Edward Zwick has made a career showcasing people rising up to triumph over adversity, either by action or personal example, and this film is no exception. Defiance tells the story of a resistance cell of Polish Jews in the early days of World War II. Cold, hungry and short of everything but determination, they managed to become a thorn in the Nazis' side for the majority of the war.


Defiance is another solid outing for Paramount on Blu-ray, with the video presentation maintaining a film-like appearance throughout. While many scenes are a little high contrast for my taste, detail is never sacrificed by these purely stylistic choices. Most of the film is spent with the characters hiding out in the woods, Robin Hood-style, and the light diffusion and colors (yellows, greens and blues) filtering through the trees are very pleasing to the eye. As a war film, Defiance doesn't disappoint sonically, delivering the appropriate lossless roar and boom when the scene calls for it. Most of the audio is centered in the the front channels, while surrounds are used to create ambiance, establishing the physical space of each scene quite effectively.

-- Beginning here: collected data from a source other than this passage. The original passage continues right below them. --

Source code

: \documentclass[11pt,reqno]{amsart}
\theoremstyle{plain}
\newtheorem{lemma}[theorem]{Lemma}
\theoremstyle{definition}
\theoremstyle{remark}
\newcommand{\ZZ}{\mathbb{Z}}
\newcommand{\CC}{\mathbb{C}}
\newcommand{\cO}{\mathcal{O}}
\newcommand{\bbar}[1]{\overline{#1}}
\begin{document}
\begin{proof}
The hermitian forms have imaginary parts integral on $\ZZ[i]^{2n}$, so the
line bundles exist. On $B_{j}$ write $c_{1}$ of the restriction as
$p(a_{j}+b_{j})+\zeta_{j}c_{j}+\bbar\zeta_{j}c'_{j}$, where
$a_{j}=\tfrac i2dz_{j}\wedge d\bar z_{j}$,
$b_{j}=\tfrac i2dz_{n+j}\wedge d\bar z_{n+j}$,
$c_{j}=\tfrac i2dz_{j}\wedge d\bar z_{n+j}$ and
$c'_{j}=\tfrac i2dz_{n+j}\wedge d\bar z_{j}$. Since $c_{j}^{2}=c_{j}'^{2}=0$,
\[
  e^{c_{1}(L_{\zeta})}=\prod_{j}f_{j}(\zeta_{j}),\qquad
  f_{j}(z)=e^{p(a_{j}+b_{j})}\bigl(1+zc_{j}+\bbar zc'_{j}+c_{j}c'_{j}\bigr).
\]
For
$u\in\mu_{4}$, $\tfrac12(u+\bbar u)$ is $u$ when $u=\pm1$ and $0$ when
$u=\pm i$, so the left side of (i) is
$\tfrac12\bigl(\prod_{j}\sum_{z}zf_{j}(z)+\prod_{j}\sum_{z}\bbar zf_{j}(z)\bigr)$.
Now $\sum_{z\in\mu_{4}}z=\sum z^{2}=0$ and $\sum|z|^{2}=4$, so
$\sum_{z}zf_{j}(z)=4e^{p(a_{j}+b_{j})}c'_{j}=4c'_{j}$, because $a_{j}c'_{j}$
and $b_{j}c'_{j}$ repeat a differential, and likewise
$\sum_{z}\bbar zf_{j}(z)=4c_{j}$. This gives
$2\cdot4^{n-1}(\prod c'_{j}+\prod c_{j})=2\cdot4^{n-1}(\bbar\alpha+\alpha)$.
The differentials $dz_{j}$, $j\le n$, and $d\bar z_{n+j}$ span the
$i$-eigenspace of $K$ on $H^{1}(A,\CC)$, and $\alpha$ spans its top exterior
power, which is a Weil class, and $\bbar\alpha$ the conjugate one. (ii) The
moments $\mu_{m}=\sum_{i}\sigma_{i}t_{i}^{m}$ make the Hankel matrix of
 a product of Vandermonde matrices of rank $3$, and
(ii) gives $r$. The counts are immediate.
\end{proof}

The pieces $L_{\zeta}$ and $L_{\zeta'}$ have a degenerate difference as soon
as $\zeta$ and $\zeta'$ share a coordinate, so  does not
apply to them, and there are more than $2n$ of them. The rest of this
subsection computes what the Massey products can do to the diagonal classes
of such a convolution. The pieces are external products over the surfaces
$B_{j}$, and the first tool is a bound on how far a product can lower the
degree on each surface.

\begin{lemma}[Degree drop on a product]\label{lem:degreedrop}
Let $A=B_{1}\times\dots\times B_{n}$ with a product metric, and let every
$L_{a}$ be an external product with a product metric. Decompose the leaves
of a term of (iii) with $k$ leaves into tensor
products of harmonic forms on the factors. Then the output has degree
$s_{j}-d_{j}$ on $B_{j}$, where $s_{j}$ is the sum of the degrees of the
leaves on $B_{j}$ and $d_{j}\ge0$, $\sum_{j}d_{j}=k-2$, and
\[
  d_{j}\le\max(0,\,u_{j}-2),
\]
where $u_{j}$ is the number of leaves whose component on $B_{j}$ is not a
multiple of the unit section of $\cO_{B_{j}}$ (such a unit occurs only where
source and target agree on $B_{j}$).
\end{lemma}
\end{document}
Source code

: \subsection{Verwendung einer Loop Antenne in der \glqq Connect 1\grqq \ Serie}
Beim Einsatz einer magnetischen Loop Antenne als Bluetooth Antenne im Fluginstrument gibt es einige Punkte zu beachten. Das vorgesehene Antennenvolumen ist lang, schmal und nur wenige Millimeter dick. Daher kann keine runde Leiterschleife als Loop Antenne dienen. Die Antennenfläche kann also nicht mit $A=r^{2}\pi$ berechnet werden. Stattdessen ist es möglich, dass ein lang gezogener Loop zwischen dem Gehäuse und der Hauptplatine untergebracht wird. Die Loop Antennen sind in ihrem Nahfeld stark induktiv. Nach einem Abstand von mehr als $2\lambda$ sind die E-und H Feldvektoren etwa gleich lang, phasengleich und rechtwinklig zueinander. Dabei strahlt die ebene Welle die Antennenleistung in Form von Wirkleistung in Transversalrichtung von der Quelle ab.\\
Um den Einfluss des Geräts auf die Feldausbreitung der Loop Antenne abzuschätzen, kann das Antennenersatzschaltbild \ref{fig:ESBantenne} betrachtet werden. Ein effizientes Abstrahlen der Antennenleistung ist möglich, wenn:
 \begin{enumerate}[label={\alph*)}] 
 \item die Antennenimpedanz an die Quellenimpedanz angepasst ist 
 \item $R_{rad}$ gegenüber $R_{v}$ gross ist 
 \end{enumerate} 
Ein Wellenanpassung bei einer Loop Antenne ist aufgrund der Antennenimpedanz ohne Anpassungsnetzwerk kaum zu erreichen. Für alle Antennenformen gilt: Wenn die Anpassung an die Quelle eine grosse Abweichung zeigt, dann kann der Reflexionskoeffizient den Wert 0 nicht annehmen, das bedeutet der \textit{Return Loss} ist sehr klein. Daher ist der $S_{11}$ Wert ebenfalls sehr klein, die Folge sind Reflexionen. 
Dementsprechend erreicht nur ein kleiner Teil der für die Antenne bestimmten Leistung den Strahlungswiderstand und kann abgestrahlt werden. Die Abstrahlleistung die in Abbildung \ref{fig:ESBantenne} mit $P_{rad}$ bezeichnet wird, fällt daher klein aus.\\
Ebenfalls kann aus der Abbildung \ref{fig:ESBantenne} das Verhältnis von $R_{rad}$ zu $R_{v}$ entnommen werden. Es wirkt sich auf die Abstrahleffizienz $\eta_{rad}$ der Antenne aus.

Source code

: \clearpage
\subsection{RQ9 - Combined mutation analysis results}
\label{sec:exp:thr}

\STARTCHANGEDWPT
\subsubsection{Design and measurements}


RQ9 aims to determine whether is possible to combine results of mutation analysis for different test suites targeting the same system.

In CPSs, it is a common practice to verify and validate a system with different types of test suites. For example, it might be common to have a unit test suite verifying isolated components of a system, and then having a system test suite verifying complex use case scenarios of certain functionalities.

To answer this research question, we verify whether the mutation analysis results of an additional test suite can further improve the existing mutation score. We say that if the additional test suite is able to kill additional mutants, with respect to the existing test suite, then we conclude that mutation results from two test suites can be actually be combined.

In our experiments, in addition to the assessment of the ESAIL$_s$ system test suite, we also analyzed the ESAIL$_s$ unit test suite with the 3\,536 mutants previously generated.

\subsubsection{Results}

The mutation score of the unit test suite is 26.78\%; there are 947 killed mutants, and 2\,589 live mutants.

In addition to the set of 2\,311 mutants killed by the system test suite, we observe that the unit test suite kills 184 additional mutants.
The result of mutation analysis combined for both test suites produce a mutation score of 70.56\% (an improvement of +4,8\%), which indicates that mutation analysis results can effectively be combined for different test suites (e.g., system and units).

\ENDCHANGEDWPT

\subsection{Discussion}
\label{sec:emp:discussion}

Aside from the standard audio commentary and "making of" featurette, the standouts of the supplementary package are historical. Children of the Otriad: The Families Speak brings the modern descendants of the protagonists to the forefront, introducing us to the real men through anecdotes, home movies and photographs. While dramatic presentations of historical figures can certainly be interesting, these real, first-hand accounts (unfiltered by historians and filmmakers) bring them to life in a way no movie ever could. Also worth noting is Bielski Partisan Survivors, a montage of Edward Zwick's photographs of the surviving members of the resistance army. A featurette on the score and a pair of trailers round out the package.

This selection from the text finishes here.